2013-11-08
The spectrum of options when netbooting systems
Suppose that you want to run your servers without local system disks; instead you will boot them over the network and somehow supply all of what they need to operate that way. In the abstract you need up to three or four different things for this: a potentially read-only version of the system filesystem(s), a way to get machine-specific configurations on to each server, some per-server volatile writeable space, and perhaps some per-server permanent writeable space. Life is easier if servers don't need the latter and are effectively either volatile or read-only.
There are a spectrum of options to provide these that I can think of:
- boot to a ramdisk. The ramdisk can be generic if the servers get
their machine specific configuration through some other method
(including automation frameworks like Chef and Puppet).
The advantage of this setup is that once booted a machine is self-contained. The drawbacks are the lack of innate non-volatile writeable storage and the amount of memory that a ramdisk image may take up. This is probably best used with very small base system images unless you enjoy losing gigabytes of expensive server RAM.
- boot to a ramdisk and mount a read-write network filesystem for
any non-volatile storage needs.
- boot to a per machine read-write network filesystem. This requires
a potentially big fileserver and managing all of those filesystems but
looks the most like normal system disks. The drawback is that it's not
clear how much you gain over just having local disks, which is why
this sort of plain old fashioned diskless machine has fallen out of
favour.
(You can make some subset of the system filesystems read-only and shared, assuming that your operating system cooperates.)
- boot to a generic read-only network filesystem and then overlay it with another filesystem (or more) for writeable storage and machine-specific configuration.

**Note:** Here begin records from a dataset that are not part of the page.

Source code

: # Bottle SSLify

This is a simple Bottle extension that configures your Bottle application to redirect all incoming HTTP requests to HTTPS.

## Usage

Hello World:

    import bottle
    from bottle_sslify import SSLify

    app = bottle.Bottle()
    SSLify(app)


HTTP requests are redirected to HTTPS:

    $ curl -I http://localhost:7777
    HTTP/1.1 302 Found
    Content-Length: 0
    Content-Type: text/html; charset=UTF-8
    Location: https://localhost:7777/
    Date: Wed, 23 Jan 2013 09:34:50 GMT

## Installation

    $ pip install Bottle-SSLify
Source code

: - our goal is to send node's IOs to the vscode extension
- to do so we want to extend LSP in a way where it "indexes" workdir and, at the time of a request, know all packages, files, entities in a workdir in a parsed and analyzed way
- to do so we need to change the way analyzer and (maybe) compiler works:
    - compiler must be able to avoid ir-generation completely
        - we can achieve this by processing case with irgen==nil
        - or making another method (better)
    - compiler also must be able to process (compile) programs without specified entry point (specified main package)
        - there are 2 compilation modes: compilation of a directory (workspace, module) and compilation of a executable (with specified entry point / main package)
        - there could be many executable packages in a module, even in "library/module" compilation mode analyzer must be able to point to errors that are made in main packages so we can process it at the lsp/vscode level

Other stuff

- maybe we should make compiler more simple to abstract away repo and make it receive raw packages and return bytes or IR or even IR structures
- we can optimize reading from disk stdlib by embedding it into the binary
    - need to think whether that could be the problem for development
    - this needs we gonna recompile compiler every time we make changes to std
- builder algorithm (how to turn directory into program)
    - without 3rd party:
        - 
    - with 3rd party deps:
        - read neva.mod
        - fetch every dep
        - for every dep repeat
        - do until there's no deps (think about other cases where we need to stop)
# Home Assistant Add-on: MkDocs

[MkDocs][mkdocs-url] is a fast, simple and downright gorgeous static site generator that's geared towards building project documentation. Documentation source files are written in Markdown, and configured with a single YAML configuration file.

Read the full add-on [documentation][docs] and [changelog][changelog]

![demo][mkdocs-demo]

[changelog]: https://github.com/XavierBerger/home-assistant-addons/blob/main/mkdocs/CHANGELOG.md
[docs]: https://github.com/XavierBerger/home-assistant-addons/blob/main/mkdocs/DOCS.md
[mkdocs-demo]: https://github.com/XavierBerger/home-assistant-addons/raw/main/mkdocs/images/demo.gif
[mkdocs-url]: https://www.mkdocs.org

The overlay may be in a ramdisk or in another network filesystem or both (for different bits); if you use a ramdisk as the overlay, servers must get their specific configuration through some other method.
(I'm stretching 'network filesystem' to include 'network disk space', for example through iSCSI. I'm also probably overlooking some options.)
Any option involving a network filesystem makes all booted servers depend on the fileserver(s) providing their system filesystems; if it goes down or stalls, they probably will too (they might survive if everything they need is already loaded into memory and running). Note that merely having multiple copies of the fileserver doesn't help; you must be able to have clients transparently migrate from one to the other without a reboot (unless reboots are tolerable in your environment).
Any solution except per machine read-write network filesystems requires some mechanism to update and (re)build the master images or filesystems. Unless you're lucky these will not be part of the operating system's normal system management and there will be friction and pain. Some mechanisms may give you problems with running servers having things updated out from underneath them or getting running servers to pick up updates (again this is not a problem if you can reboot servers on a whim).
Some environments aggressively don't want their systems writing to 'local' storage for anything beyond (maybe) configuration file updates. Things like logs should be shipped off the individual machines to log aggregators and so on, while all system modifications and custom setup are obtained through a configuration management system instead of saved on local storage (and it's a feature if sysadmins get conditioned that they can't make local changes on a specific server that stick).